Wednesday, June 3, 2020

Path to a blackout



I had a friend whom I met online. We were friends for quite some time, each offering the other encouragement and comfort when it was appropriate. We even met once in real life, had an in-person blast, and remained friends for years thereafter.

We were far apart politically, with me taking up my position on the left. Our differences troubled me a little, but they were not so wide that we couldn't continue our friendship. That was what I thought at the time anyway.

Then it got worse. Maybe it was always that bad and I didn't notice it before. My friend and my friend's friends shared an increasingly toxic, malignant view of the world. I tried to engage in dialogue, to seek light, and I was unsuccessful. When my friend insisted to me (in all seriousness) that the white race was under an all-out attack, I was aghast at the depth and vitriol of such absurd, awful right-wing paranoia. I looked into the abyss and turned away. I could not stomach being friends any longer.

I felt bad. When we were friends, I'd been the recipient of favors and good will, and my radio show This Is Rock 'n' Roll Radio benefited greatly from this friendship. But there was no choice. I did not say goodbye. I was just done.

Ending an on-line friendship is easy, except for the parts that aren't easy. My memories and my gratitude haven't changed. I can't re-write the past, nor do I want to. I also can't look the other way and pretend racism, sexism, and homophobia are remotely acceptable. I'm sorry, but I hold my friends to a higher standard than that, and I hope they hold me to that same standard.

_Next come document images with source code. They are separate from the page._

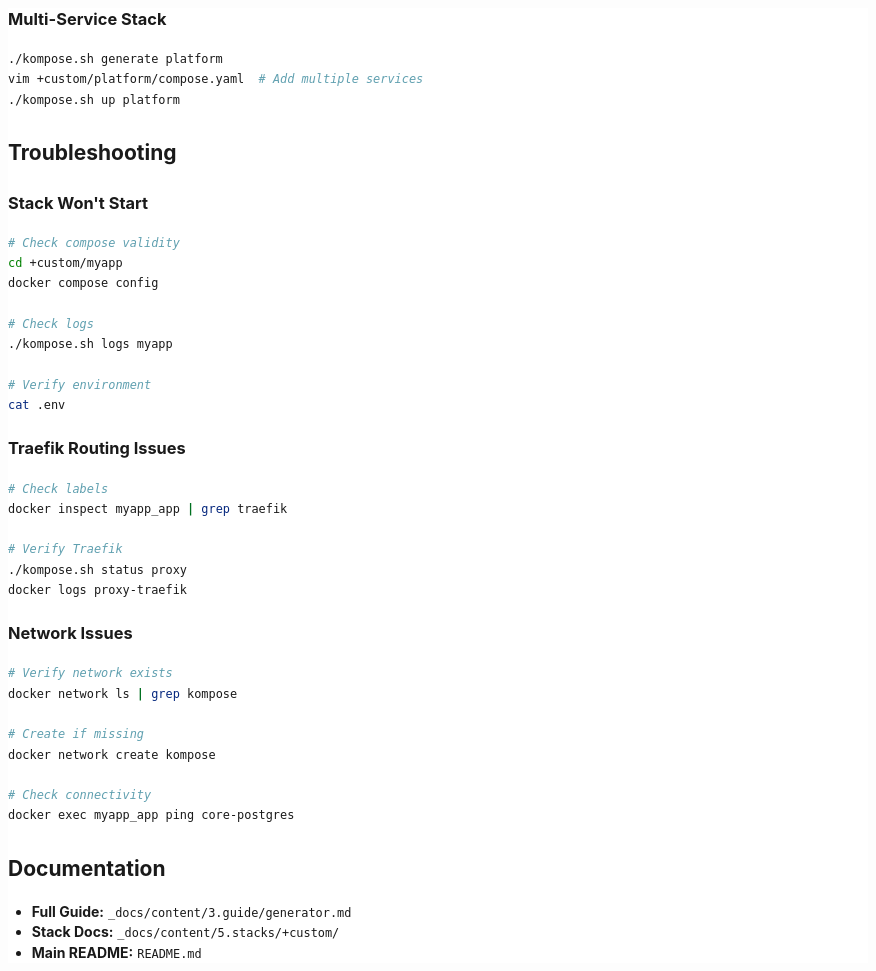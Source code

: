### Multi-Service Stack

```bash
./kompose.sh generate platform
vim +custom/platform/compose.yaml  # Add multiple services
./kompose.sh up platform
```

## Troubleshooting

### Stack Won't Start

```bash
# Check compose validity
cd +custom/myapp
docker compose config

# Check logs
./kompose.sh logs myapp

# Verify environment
cat .env
```

### Traefik Routing Issues

```bash
# Check labels
docker inspect myapp_app | grep traefik

# Verify Traefik
./kompose.sh status proxy
docker logs proxy-traefik
```

### Network Issues

```bash
# Verify network exists
docker network ls | grep kompose

# Create if missing
docker network create kompose

# Check connectivity
docker exec myapp_app ping core-postgres
```

## Documentation

- **Full Guide:** `_docs/content/3.guide/generator.md`
- **Stack Docs:** `_docs/content/5.stacks/+custom/`
- **Main README:** `README.md`
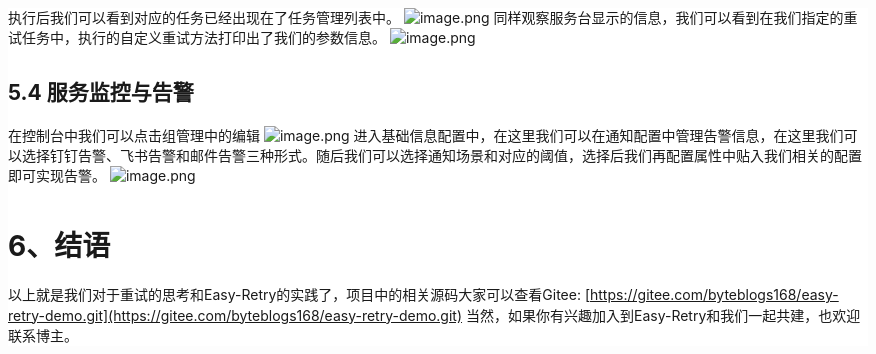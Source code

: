 执行后我们可以看到对应的任务已经出现在了任务管理列表中。
![image.png](./docs/images/远程重试19.png)
同样观察服务台显示的信息，我们可以看到在我们指定的重试任务中，执行的自定义重试方法打印出了我们的参数信息。
![image.png](./docs/images/远程重试20.png)

## 5.4 服务监控与告警

在控制台中我们可以点击组管理中的编辑
![image.png](./docs/images/远程重试21.png)
进入基础信息配置中，在这里我们可以在通知配置中管理告警信息，在这里我们可以选择钉钉告警、飞书告警和邮件告警三种形式。随后我们可以选择通知场景和对应的阈值，选择后我们再配置属性中贴入我们相关的配置即可实现告警。
![image.png](./docs/images/远程重试22.png)

# 6、结语

以上就是我们对于重试的思考和Easy-Retry的实践了，项目中的相关源码大家可以查看Gitee:
[https://gitee.com/byteblogs168/easy-retry-demo.git](https://gitee.com/byteblogs168/easy-retry-demo.git)
当然，如果你有兴趣加入到Easy-Retry和我们一起共建，也欢迎联系博主。


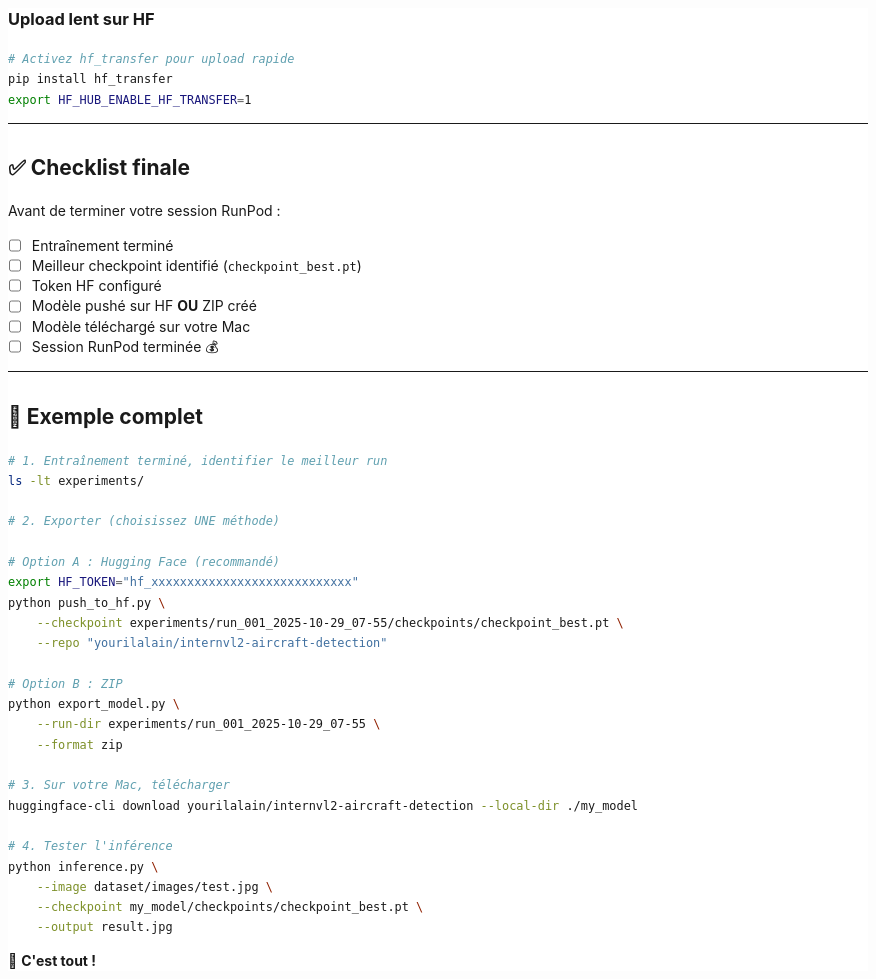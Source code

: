 ### Upload lent sur HF
```bash
# Activez hf_transfer pour upload rapide
pip install hf_transfer
export HF_HUB_ENABLE_HF_TRANSFER=1
```

---

## ✅ Checklist finale

Avant de terminer votre session RunPod :

- [ ] Entraînement terminé
- [ ] Meilleur checkpoint identifié (`checkpoint_best.pt`)
- [ ] Token HF configuré
- [ ] Modèle pushé sur HF **OU** ZIP créé
- [ ] Modèle téléchargé sur votre Mac
- [ ] Session RunPod terminée 💰

---

## 📝 Exemple complet

```bash
# 1. Entraînement terminé, identifier le meilleur run
ls -lt experiments/

# 2. Exporter (choisissez UNE méthode)

# Option A : Hugging Face (recommandé)
export HF_TOKEN="hf_xxxxxxxxxxxxxxxxxxxxxxxxxxxx"
python push_to_hf.py \
    --checkpoint experiments/run_001_2025-10-29_07-55/checkpoints/checkpoint_best.pt \
    --repo "yourilalain/internvl2-aircraft-detection"

# Option B : ZIP
python export_model.py \
    --run-dir experiments/run_001_2025-10-29_07-55 \
    --format zip

# 3. Sur votre Mac, télécharger
huggingface-cli download yourilalain/internvl2-aircraft-detection --local-dir ./my_model

# 4. Tester l'inférence
python inference.py \
    --image dataset/images/test.jpg \
    --checkpoint my_model/checkpoints/checkpoint_best.pt \
    --output result.jpg
```

🎉 **C'est tout !**
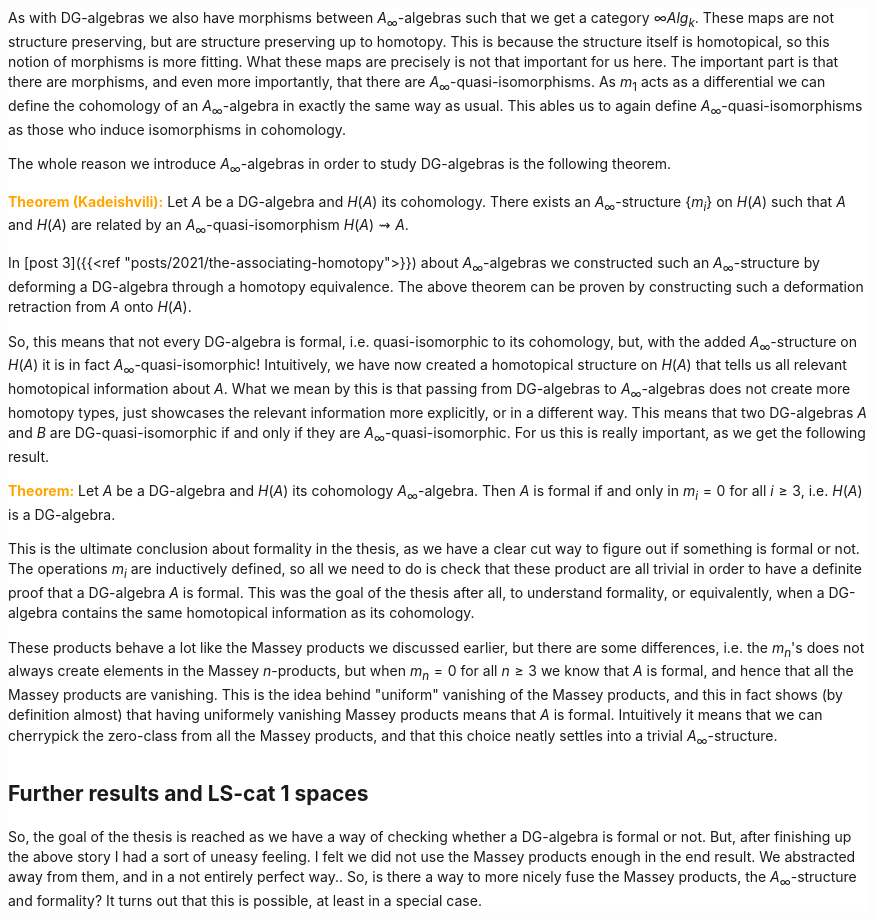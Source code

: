 As with DG-algebras we also have morphisms between $A_\infty$-algebras such that we get a category $\infty Alg_k$. These maps are not structure preserving, but are structure preserving up to homotopy. This is because the structure itself is homotopical, so this notion of morphisms is more fitting. What these maps are precisely is not that important for us here. The important part is that there are morphisms, and even more importantly, that there are $A_\infty$-quasi-isomorphisms. As $m_1$ acts as a differential we can define the cohomology of an $A_\infty$-algebra in exactly the same way as usual. This ables us to again define $A_\infty$-quasi-isomorphisms as those who induce isomorphisms in cohomology. 

The whole reason we introduce $A_\infty$-algebras in order to study DG-algebras is the following theorem.

<span style="color:orange"> **Theorem (Kadeishvili):** </span> Let $A$ be a DG-algebra and $H(A)$ its cohomology. There exists an $A_\infty$-structure $\{m_i\}$ on $H(A)$ such that $A$ and $H(A)$ are related by an $A_\infty$-quasi-isomorphism $H(A)\rightsquigarrow A$. 

In [post 3]({{<ref "posts/2021/the-associating-homotopy">}}) about $A_\infty$-algebras we constructed such an $A_\infty$-structure by deforming a DG-algebra through a homotopy equivalence. The above theorem can be proven by constructing such a deformation retraction from $A$ onto $H(A)$. 

So, this means that not every DG-algebra is formal, i.e. quasi-isomorphic to its cohomology, but, with the added $A_\infty$-structure on $H(A)$ it is in fact $A_\infty$-quasi-isomorphic! Intuitively, we have now created a homotopical structure on $H(A)$ that tells us all relevant homotopical information about $A$. What we mean by this is that passing from DG-algebras to $A_\infty$-algebras does not create more homotopy types, just showcases the relevant information more explicitly, or in a different way. This means that two DG-algebras $A$ and $B$ are DG-quasi-isomorphic if and only if they are $A_\infty$-quasi-isomorphic. For us this is really important, as we get the following result.

<span style="color:orange"> **Theorem:** </span> Let $A$ be a DG-algebra and $H(A)$ its cohomology $A_\infty$-algebra. Then $A$ is formal if and only in $m_i=0$ for all $i\geq 3$, i.e. $H(A)$ is a DG-algebra. 

This is the ultimate conclusion about formality in the thesis, as we have a clear cut way to figure out if something is formal or not. The operations $m_i$ are inductively defined, so all we need to do is check that these product are all trivial in order to have a definite proof that a DG-algebra $A$ is formal. This was the goal of the thesis after all, to understand formality, or equivalently, when a DG-algebra contains the same homotopical information as its cohomology. 

These products behave a lot like the Massey products we discussed earlier, but there are some differences, i.e. the $m_n$'s does not always create elements in the Massey $n$-products, but when $m_n=0$ for all $n\geq 3$ we know that $A$ is formal, and hence that all the Massey products are vanishing. This is the idea behind "uniform" vanishing of the Massey products, and this in fact shows (by definition almost) that having uniformely vanishing Massey products means that $A$ is formal. Intuitively it means that we can cherrypick the zero-class from all the Massey products, and that this choice neatly settles into a trivial $A_\infty$-structure. 

## Further results and LS-cat 1 spaces

So, the goal of the thesis is reached as we have a way of checking whether a DG-algebra is formal or not. But, after finishing up the above story I had a sort of uneasy feeling. I felt we did not use the Massey products enough in the end result. We abstracted away from them, and in a not entirely perfect way.. So, is there a way to more nicely fuse the Massey products, the $A_\infty$-structure and formality? It turns out that this is possible, at least in a special case.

I thought of my ex-friend this week. I can't say with any authority, I guess, but in my gut I'm certain that the horror and disgust I feel in the wake of George Floyd's murder by cop is something my former comrade does not feel. Call it peace or call it treason, call it love or call it reason. And call it a path to a blackout. Friends no more, and never again.

Black lives matter. You can disagree, but you're wrong, and history will judge you even more harshly than I do. And you ain't no friend of mine.